WHAT YOU ARE ASKED TO DO:
When the records are reproduced, each one must match exactly, and no picture may be kept.

[Start of Attachment]

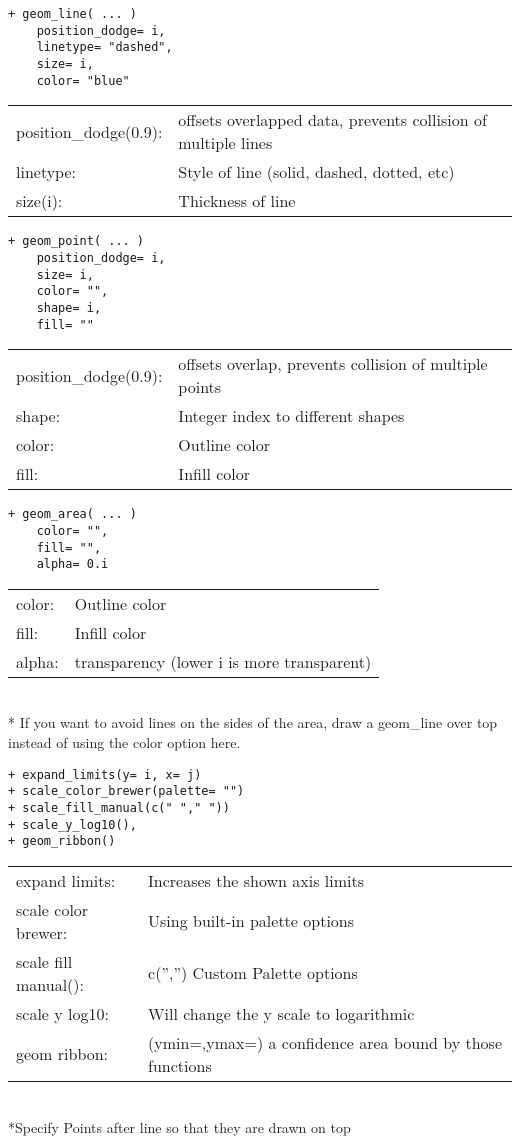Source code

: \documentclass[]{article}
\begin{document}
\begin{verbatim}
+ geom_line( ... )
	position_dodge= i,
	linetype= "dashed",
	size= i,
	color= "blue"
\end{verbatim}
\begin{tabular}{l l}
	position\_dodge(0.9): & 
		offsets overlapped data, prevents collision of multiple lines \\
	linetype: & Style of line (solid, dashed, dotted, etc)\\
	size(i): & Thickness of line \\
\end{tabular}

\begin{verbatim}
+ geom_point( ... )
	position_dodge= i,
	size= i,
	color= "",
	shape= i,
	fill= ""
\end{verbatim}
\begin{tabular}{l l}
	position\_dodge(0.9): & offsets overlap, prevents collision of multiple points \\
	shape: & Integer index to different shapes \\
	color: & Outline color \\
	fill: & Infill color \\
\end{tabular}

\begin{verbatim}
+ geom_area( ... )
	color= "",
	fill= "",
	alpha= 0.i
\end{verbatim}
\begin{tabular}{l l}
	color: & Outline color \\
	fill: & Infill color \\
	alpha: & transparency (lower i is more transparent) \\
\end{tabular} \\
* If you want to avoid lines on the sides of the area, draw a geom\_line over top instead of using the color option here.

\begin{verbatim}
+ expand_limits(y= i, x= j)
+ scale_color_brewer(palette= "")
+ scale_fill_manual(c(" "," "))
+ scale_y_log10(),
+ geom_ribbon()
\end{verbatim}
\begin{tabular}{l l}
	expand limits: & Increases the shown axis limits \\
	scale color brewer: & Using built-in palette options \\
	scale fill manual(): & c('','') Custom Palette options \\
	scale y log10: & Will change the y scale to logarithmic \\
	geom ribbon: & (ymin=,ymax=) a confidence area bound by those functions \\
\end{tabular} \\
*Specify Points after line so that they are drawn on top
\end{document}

[End of Attachment]

WORKED SOLUTION:
Source code

: \documentclass[]{article}
\begin{document}
\begin{verbatim}
+ geom_line( ... )
	position_dodge= i,
	linetype= "dashed",
	size= i,
	color= "blue"
\end{verbatim}
\begin{tabular}{l l}
	position\_dodge(0.9): & 
		offsets overlapped data, prevents collision of multiple lines \\
	linetype: & Style of line (solid, dashed, dotted, etc)\\
	size(i): & Thickness of line \\
\end{tabular}

\begin{verbatim}
+ geom_point( ... )
	position_dodge= i,
	size= i,
	color= "",
	shape= i,
	fill= ""
\end{verbatim}
\begin{tabular}{l l}
	position\_dodge(0.9): & offsets overlap, prevents collision of multiple points \\
	shape: & Integer index to different shapes \\
	color: & Outline color \\
	fill: & Infill color \\
\end{tabular}

\begin{verbatim}
+ geom_area( ... )
	color= "",
	fill= "",
	alpha= 0.i
\end{verbatim}
\begin{tabular}{l l}
	color: & Outline color \\
	fill: & Infill color \\
	alpha: & transparency (lower i is more transparent) \\
\end{tabular} \\
* If you want to avoid lines on the sides of the area, draw a geom\_line over top instead of using the color option here.

\begin{verbatim}
+ expand_limits(y= i, x= j)
+ scale_color_brewer(palette= "")
+ scale_fill_manual(c(" "," "))
+ scale_y_log10(),
+ geom_ribbon()
\end{verbatim}
\begin{tabular}{l l}
	expand limits: & Increases the shown axis limits \\
	scale color brewer: & Using built-in palette options \\
	scale fill manual(): & c('','') Custom Palette options \\
	scale y log10: & Will change the y scale to logarithmic \\
	geom ribbon: & (ymin=,ymax=) a confidence area bound by those functions \\
\end{tabular} \\
*Specify Points after line so that they are drawn on top
\end{document}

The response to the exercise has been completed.